Abstract

To assess the relationship between baseline factors and time to diabetic macular edema (DME) resolution. Post hoc analysis of VISTA and VIVID. Eyes with baseline central subfield thickness (CST) of ≥ 290 μm. Eyes were treated with intravitreal aflibercept injection (IAI) 2 mg (n= 558; every 4 weeks or every 8 weeks after 5 monthly doses) or laser control (n= 274). The effect of baseline factors on the time to DME resolution (CST < 290 μm) was assessed in univariable and multivariable models and further evaluated by the Kaplan-Meier method. Time to and cumulative incidence of DME resolution.
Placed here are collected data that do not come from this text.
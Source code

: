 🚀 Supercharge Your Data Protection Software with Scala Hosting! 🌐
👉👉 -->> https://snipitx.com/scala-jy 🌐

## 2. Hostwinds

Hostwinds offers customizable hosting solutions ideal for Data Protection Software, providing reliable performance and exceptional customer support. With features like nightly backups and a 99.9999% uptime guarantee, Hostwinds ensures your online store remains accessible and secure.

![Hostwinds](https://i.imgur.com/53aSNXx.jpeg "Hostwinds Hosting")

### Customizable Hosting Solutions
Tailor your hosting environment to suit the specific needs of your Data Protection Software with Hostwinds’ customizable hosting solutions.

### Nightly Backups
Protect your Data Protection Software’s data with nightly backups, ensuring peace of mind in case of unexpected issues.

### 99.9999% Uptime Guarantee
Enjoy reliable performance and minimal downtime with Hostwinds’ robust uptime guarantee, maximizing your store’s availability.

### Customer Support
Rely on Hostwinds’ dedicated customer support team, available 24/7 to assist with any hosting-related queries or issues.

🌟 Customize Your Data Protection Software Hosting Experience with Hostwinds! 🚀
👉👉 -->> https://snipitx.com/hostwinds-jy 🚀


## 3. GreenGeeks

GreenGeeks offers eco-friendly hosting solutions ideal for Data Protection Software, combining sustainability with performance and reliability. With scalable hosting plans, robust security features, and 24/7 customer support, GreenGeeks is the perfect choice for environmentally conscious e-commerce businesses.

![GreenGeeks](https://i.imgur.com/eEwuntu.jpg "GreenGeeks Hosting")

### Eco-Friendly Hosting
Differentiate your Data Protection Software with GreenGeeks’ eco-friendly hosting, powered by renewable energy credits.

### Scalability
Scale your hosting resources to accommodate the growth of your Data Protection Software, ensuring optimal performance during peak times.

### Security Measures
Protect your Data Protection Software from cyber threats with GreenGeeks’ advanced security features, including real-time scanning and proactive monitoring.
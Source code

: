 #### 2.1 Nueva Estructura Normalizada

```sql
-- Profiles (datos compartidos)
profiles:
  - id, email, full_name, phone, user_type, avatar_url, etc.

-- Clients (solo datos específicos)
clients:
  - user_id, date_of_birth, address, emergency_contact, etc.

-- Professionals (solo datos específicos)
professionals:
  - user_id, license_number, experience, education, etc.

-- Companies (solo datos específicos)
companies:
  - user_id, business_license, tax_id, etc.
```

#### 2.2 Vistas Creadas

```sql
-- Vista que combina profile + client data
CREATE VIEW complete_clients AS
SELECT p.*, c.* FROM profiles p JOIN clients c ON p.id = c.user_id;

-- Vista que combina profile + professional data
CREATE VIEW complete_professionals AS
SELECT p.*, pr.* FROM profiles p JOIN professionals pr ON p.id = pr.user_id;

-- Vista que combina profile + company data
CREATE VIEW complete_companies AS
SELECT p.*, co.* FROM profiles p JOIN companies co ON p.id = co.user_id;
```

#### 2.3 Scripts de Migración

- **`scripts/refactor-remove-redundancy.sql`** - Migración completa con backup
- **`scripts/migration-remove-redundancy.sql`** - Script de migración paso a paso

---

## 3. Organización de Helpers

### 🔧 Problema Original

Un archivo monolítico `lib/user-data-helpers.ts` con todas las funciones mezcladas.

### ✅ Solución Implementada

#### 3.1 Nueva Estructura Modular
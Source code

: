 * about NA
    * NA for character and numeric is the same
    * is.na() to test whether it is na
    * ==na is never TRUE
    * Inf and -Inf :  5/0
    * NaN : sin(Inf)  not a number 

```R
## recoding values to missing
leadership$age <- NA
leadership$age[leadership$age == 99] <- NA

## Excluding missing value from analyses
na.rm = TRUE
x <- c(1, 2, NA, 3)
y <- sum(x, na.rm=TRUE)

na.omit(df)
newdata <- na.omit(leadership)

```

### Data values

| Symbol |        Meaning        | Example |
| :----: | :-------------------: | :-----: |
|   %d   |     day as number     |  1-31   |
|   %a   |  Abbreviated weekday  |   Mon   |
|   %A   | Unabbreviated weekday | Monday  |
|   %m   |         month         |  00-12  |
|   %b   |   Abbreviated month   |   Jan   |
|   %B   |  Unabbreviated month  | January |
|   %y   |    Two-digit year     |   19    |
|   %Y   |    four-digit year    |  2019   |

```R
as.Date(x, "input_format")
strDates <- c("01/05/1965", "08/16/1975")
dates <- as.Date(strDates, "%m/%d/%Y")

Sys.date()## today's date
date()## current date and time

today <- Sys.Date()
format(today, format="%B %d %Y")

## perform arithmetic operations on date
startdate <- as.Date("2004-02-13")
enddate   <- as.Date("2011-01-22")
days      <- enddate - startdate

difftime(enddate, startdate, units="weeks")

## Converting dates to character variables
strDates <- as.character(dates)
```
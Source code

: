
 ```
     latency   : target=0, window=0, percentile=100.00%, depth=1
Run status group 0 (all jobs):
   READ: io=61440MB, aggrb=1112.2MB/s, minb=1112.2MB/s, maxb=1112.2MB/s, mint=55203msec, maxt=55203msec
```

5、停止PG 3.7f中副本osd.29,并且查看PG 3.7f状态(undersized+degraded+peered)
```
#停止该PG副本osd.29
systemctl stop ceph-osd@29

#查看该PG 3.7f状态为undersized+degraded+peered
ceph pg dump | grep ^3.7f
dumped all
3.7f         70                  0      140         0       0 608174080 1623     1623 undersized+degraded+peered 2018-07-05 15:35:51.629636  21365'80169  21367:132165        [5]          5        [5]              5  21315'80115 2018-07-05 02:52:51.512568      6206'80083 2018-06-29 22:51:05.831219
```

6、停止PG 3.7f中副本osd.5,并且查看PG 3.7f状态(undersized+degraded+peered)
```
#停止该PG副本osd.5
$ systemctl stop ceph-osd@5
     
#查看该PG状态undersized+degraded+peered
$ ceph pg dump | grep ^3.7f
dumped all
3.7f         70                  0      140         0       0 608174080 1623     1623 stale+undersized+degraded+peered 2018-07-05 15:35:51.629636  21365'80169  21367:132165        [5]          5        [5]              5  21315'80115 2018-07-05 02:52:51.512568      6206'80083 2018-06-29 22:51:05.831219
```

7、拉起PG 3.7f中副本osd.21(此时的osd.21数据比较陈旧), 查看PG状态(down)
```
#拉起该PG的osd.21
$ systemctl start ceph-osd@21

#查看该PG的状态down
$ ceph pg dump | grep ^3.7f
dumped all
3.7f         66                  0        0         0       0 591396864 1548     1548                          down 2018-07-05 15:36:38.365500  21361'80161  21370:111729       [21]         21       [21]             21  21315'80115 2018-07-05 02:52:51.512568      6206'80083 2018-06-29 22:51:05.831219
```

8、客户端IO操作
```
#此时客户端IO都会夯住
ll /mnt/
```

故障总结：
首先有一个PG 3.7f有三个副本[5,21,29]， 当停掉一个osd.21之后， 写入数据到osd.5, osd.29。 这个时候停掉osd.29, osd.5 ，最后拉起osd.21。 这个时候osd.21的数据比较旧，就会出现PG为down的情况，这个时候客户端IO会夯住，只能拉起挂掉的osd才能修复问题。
Eyes treated with IAI had a 2.5-fold higher DME resolution rate, with median time of 33.0 weeks (95% confidence interval [CI], 28.1-40.0), compared with DME resolution not being achieved in 50% of eyes treated with laser control. Multivariable analysis demonstrated that a lower DME resolution rate was associated with a thicker baseline CST (hazard ratio [HR] [95% CI] per 100-μm CST increase, 0.79 [0.72-0.86]) and better baseline best-corrected visual acuity (BCVA) (HR [95% CI] per 5-letter increase, 0.87 [0.83-0.92]) with IAI. Tertiles of increasing CST (T1CST ≤ 419 μm; T2CST > 419 to ≤ 541; T3CST > 541) were associated with longer median times to DME resolution (20.1, 39.1, and 49.1 weeks, respectively; P < 0.001 for T2CST and T3CST versus T1CST) and lower cumulative incidence of events (HR, 1.0, 0.6, and 0.6, respectively; P < 0.001 for T2CST and T3CST versus T1CST) with IAI. Tertiles of increasing BCVA (T1BCVA ≤ 57 letters; T2BCVA > 57 to ≤ 66; T3BCVA >66) were associated with longer median times to DME resolution (28.4, 31.7, and 44.1 weeks, respectively; P < 0.05 for T3BCVA versus T1BCVA) and lower cumulative incidence of events (HR, 1.0, 0.9, and 0.8, respectively; P < 0.05 for T3BCVA versus T1BCVA) with IAI. No other baseline factor was associated with the time to DME resolution. The median time to DME resolution was 33 weeks among IAI-treated eyes. A thicker baseline CST and better baseline BCVA in the IAI group were associated with a longer time to and a lower rate of DME resolution.